◆ **Collected data entries**:
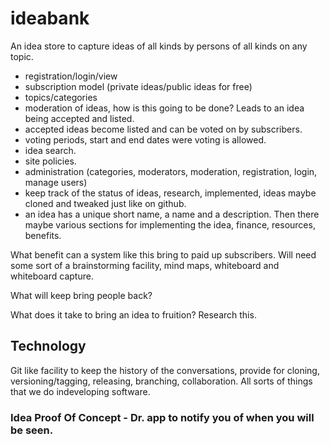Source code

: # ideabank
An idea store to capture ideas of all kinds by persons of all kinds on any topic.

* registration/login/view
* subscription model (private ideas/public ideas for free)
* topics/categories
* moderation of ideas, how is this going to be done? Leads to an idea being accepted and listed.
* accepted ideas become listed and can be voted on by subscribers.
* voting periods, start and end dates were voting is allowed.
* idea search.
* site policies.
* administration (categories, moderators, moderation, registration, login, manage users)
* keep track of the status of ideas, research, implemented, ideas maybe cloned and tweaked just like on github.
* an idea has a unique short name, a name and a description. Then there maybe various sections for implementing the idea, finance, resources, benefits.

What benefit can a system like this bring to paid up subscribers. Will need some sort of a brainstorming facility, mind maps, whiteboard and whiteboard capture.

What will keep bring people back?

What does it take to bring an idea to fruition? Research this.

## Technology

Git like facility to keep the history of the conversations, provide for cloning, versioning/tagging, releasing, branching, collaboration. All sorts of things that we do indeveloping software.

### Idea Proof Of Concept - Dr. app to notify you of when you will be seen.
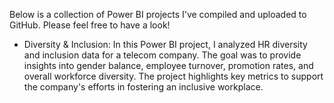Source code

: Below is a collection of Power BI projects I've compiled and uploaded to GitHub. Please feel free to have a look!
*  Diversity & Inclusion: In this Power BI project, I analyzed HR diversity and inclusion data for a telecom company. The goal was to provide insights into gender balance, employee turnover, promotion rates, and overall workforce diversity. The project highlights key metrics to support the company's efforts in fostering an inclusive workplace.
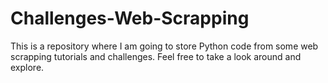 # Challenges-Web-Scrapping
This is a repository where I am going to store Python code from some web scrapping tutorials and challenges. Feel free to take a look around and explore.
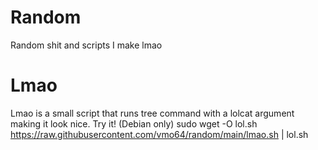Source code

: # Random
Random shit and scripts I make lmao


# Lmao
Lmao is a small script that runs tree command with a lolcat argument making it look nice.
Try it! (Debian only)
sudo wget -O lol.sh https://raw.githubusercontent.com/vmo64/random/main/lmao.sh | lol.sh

--

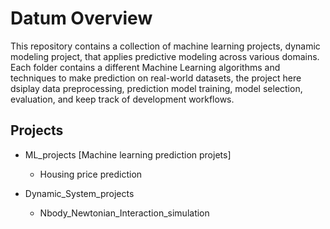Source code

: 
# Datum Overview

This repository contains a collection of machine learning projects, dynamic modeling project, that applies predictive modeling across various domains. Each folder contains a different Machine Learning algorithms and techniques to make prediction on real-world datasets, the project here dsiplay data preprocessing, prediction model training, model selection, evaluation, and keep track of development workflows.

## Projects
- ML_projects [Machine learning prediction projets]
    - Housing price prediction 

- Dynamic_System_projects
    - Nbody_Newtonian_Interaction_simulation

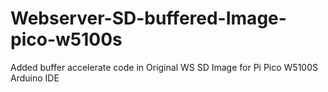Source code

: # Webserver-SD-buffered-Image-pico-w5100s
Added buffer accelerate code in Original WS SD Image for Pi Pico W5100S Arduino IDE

...

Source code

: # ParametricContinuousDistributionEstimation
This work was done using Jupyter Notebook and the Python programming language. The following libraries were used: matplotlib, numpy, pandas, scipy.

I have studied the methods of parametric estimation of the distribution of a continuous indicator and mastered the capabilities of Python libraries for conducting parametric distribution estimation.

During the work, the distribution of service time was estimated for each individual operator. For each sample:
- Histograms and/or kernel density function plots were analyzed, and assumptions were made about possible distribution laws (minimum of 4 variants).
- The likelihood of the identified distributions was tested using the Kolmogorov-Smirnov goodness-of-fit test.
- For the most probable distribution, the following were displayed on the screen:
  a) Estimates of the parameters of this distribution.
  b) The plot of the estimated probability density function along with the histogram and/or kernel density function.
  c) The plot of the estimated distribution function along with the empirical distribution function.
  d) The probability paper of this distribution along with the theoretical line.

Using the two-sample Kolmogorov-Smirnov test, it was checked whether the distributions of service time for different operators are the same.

◆ **Your goal**:
Filter the entries down to the lines containing "moderation". Copy each of those lines.

◆ **Your solution**:
* moderation of ideas, how is this going to be done? Leads to an idea being accepted and listed.
* administration (categories, moderators, moderation, registration, login, manage users)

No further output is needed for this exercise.